Although pictures appear in the data, the answer should contain only the lines from its start through the line with "### Vite Configuration (vite.config.js)", written out exactly.

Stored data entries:
———
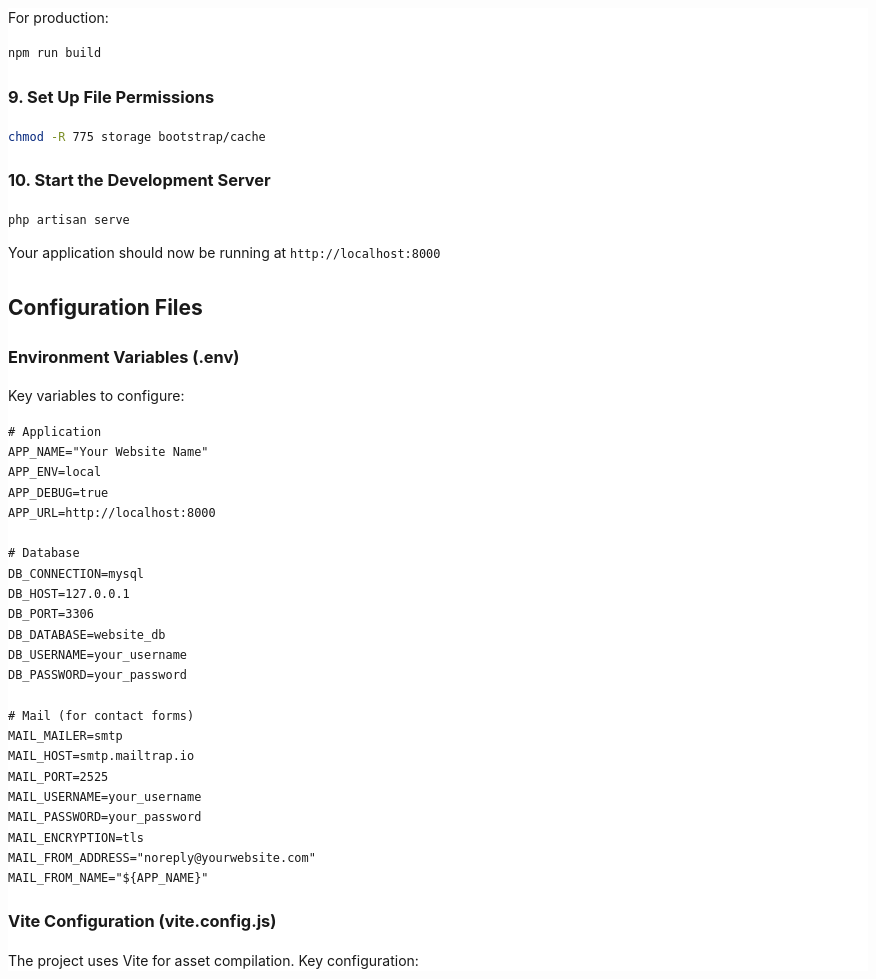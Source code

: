 For production:
```bash
npm run build
```

### 9. Set Up File Permissions

```bash
chmod -R 775 storage bootstrap/cache
```

### 10. Start the Development Server

```bash
php artisan serve
```

Your application should now be running at `http://localhost:8000`

## Configuration Files

### Environment Variables (.env)

Key variables to configure:

```env
# Application
APP_NAME="Your Website Name"
APP_ENV=local
APP_DEBUG=true
APP_URL=http://localhost:8000

# Database
DB_CONNECTION=mysql
DB_HOST=127.0.0.1
DB_PORT=3306
DB_DATABASE=website_db
DB_USERNAME=your_username
DB_PASSWORD=your_password

# Mail (for contact forms)
MAIL_MAILER=smtp
MAIL_HOST=smtp.mailtrap.io
MAIL_PORT=2525
MAIL_USERNAME=your_username
MAIL_PASSWORD=your_password
MAIL_ENCRYPTION=tls
MAIL_FROM_ADDRESS="noreply@yourwebsite.com"
MAIL_FROM_NAME="${APP_NAME}"
```

### Vite Configuration (vite.config.js)

The project uses Vite for asset compilation. Key configuration:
———
(Result of this task)
Source code

: For production:
```bash
npm run build
```

### 9. Set Up File Permissions

```bash
chmod -R 775 storage bootstrap/cache
```

### 10. Start the Development Server

```bash
php artisan serve
```

Your application should now be running at `http://localhost:8000`

## Configuration Files

### Environment Variables (.env)

Key variables to configure:

```env
# Application
APP_NAME="Your Website Name"
APP_ENV=local
APP_DEBUG=true
APP_URL=http://localhost:8000

# Database
DB_CONNECTION=mysql
DB_HOST=127.0.0.1
DB_PORT=3306
DB_DATABASE=website_db
DB_USERNAME=your_username
DB_PASSWORD=your_password

# Mail (for contact forms)
MAIL_MAILER=smtp
MAIL_HOST=smtp.mailtrap.io
MAIL_PORT=2525
MAIL_USERNAME=your_username
MAIL_PASSWORD=your_password
MAIL_ENCRYPTION=tls
MAIL_FROM_ADDRESS="noreply@yourwebsite.com"
MAIL_FROM_NAME="${APP_NAME}"
```

### Vite Configuration (vite.config.js)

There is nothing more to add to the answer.